- DESCRIPTION OF THE TASK -
The entries follow. Copy every line in which "geeft" appears.

(Collected data entries)
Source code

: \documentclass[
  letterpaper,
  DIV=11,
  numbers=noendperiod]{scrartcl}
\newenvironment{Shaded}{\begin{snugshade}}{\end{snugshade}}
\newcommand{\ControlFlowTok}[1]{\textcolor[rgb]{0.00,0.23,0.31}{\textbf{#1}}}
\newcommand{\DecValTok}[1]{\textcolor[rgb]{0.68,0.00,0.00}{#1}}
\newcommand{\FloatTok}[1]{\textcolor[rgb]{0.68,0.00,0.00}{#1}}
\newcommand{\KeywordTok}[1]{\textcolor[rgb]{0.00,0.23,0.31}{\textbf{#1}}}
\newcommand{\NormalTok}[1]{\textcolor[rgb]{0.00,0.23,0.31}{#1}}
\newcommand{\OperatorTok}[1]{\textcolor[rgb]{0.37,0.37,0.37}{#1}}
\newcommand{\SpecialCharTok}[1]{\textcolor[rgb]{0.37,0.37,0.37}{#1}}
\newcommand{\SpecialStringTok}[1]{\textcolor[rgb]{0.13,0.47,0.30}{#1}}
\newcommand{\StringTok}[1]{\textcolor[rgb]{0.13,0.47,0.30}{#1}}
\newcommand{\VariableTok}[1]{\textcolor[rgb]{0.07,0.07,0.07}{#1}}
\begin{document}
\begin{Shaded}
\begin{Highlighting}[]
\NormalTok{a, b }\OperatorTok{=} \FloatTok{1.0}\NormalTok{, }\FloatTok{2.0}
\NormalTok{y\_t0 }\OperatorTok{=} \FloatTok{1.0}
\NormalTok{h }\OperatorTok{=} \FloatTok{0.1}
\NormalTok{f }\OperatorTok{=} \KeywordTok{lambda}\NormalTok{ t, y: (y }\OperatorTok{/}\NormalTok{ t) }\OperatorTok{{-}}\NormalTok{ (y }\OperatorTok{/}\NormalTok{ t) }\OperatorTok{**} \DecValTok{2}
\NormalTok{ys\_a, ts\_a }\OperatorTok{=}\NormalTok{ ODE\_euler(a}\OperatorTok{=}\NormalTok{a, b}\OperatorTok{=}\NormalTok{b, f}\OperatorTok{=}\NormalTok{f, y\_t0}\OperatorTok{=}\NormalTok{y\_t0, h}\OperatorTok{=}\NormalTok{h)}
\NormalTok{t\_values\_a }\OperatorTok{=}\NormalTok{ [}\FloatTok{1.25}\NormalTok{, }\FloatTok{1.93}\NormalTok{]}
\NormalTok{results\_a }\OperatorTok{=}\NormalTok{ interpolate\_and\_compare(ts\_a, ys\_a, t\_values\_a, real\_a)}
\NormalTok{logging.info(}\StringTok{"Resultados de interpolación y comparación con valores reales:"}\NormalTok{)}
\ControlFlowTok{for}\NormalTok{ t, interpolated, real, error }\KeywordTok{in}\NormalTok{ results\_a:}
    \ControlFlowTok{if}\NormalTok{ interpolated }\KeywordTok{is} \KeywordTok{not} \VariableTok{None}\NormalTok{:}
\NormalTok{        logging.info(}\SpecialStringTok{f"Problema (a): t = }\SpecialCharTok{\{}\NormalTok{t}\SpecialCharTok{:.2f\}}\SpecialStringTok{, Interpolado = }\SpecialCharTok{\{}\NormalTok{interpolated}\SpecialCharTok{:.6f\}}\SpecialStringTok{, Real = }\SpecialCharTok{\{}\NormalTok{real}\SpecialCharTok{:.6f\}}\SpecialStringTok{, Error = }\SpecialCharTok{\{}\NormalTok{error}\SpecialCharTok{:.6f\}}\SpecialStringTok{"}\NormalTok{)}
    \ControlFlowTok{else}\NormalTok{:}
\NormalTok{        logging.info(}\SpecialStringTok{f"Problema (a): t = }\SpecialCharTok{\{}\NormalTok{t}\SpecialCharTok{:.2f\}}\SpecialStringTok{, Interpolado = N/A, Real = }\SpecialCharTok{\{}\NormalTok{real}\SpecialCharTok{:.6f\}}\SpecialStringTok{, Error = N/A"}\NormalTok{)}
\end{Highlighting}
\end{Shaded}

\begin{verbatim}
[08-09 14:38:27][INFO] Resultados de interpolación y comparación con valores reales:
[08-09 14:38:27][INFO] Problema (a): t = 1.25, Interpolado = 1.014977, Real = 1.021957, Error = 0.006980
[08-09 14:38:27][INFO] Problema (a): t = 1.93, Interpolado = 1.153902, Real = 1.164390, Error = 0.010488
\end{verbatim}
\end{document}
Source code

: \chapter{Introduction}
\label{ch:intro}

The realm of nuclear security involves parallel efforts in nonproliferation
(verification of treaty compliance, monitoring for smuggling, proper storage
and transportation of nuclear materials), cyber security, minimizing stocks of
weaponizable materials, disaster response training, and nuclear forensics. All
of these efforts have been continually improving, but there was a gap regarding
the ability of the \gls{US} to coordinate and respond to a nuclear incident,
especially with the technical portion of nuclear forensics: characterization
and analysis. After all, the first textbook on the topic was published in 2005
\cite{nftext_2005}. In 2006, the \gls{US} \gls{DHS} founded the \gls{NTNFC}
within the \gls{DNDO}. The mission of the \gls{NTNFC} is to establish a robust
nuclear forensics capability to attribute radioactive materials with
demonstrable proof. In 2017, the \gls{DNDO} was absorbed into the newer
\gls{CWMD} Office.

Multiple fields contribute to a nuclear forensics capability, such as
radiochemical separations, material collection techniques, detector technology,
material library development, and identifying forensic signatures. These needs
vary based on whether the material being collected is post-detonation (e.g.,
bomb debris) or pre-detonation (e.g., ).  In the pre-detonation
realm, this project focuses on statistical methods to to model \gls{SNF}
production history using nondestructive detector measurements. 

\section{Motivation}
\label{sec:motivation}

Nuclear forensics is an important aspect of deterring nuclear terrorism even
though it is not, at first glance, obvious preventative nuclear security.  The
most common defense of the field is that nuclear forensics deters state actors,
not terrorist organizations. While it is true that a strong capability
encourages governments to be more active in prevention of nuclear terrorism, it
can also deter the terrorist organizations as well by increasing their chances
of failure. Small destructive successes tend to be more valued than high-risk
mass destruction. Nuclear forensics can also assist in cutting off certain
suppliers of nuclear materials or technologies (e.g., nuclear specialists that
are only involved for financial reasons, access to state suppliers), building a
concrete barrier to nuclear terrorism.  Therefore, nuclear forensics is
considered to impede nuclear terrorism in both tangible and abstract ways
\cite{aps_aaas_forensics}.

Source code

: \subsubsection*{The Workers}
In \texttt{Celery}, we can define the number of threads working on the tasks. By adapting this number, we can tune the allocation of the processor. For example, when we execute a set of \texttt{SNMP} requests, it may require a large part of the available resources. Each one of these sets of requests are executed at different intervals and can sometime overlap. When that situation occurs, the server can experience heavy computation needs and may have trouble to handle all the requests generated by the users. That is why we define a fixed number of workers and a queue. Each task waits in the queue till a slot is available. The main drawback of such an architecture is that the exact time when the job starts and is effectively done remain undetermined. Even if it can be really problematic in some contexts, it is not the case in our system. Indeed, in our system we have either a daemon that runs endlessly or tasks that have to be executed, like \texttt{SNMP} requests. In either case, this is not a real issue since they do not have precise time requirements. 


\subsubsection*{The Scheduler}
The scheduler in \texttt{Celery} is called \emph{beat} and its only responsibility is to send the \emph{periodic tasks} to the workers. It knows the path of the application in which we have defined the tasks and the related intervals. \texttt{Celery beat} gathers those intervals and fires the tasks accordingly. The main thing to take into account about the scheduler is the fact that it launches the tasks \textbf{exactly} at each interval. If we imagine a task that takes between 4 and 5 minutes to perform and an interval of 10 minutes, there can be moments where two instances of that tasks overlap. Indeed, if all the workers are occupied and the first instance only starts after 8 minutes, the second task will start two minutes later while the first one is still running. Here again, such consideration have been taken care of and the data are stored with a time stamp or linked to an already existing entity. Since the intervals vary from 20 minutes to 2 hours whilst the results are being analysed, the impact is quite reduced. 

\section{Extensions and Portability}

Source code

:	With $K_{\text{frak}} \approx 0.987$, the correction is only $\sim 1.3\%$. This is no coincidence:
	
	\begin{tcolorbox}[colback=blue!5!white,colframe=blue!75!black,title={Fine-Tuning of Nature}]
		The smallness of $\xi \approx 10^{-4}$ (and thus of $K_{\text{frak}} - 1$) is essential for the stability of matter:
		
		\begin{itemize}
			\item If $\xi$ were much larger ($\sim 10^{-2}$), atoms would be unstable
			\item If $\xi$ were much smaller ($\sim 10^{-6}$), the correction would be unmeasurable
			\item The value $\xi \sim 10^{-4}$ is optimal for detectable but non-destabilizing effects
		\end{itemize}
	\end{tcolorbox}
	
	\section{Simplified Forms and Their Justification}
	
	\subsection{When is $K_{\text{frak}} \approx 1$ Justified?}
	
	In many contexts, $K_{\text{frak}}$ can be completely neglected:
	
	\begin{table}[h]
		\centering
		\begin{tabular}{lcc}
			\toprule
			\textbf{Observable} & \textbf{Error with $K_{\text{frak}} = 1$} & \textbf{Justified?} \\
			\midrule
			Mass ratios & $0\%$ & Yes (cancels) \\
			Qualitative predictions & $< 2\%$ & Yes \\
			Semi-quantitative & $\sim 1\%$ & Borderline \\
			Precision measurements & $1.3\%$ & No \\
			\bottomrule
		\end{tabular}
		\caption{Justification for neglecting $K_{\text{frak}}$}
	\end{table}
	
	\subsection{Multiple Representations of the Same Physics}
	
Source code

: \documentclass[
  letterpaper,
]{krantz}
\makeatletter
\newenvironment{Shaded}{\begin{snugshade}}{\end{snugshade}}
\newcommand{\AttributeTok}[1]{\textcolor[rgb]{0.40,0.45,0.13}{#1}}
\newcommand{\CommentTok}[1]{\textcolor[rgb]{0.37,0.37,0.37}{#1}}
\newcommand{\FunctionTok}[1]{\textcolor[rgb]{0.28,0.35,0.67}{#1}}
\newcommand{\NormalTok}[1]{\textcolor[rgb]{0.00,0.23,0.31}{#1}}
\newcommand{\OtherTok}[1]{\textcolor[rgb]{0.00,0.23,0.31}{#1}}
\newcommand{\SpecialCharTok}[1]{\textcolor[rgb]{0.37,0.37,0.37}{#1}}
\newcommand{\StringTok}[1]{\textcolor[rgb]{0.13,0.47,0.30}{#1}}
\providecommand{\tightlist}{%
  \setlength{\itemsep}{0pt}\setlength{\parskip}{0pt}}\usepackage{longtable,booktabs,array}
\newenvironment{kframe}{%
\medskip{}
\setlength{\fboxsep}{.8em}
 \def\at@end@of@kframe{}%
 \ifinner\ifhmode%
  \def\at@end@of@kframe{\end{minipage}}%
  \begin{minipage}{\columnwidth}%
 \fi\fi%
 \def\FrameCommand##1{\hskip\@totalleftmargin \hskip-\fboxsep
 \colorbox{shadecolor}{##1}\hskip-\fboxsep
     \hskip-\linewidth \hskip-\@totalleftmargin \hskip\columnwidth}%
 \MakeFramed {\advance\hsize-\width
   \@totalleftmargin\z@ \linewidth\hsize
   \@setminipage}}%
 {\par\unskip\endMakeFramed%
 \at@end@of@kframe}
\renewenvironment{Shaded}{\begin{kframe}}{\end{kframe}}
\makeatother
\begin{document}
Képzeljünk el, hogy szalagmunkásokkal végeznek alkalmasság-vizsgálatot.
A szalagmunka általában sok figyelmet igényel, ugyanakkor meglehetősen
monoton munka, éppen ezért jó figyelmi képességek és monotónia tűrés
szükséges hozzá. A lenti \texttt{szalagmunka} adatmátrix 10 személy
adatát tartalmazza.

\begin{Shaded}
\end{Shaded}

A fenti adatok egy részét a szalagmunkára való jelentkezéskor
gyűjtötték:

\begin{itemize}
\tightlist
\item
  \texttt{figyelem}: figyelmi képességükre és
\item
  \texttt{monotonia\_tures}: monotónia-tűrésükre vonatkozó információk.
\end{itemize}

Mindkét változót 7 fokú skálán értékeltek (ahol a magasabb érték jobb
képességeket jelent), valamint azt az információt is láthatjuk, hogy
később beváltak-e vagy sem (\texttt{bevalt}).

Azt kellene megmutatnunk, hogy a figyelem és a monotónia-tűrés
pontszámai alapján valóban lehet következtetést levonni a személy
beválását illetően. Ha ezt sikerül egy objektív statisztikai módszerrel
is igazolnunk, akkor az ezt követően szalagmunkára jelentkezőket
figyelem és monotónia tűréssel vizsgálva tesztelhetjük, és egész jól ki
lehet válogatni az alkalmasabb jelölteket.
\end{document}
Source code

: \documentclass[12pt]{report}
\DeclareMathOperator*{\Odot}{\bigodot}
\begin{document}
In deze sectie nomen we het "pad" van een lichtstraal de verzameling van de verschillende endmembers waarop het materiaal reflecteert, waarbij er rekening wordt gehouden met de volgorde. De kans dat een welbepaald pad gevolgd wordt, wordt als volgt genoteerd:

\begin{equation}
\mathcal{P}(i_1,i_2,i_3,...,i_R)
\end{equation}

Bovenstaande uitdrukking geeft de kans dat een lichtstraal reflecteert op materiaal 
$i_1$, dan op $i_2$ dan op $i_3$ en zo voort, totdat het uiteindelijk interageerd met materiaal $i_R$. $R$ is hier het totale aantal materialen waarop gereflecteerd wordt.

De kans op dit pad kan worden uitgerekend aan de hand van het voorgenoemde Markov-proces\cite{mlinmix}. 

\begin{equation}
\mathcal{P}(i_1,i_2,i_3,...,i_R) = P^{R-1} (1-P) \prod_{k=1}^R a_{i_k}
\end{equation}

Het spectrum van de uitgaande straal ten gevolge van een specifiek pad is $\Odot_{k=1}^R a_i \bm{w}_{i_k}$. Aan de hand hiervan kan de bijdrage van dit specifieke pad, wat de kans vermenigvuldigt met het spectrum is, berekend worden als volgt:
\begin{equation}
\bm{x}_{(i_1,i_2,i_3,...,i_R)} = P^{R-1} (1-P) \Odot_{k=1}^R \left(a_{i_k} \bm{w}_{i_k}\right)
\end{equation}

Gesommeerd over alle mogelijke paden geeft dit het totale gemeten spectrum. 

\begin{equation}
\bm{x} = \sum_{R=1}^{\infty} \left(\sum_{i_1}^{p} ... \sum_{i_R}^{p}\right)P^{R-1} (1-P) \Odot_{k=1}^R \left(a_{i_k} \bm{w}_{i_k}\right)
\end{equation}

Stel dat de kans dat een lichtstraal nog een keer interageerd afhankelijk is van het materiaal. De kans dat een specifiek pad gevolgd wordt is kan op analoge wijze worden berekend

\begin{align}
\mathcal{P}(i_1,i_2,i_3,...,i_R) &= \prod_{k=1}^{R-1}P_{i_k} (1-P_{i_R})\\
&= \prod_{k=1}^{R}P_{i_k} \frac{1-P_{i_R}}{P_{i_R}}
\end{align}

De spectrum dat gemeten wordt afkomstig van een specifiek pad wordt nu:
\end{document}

- TASK SOLUTION -
Bovenstaande uitdrukking geeft de kans dat een lichtstraal reflecteert op materiaal 
Gesommeerd over alle mogelijke paden geeft dit het totale gemeten spectrum. 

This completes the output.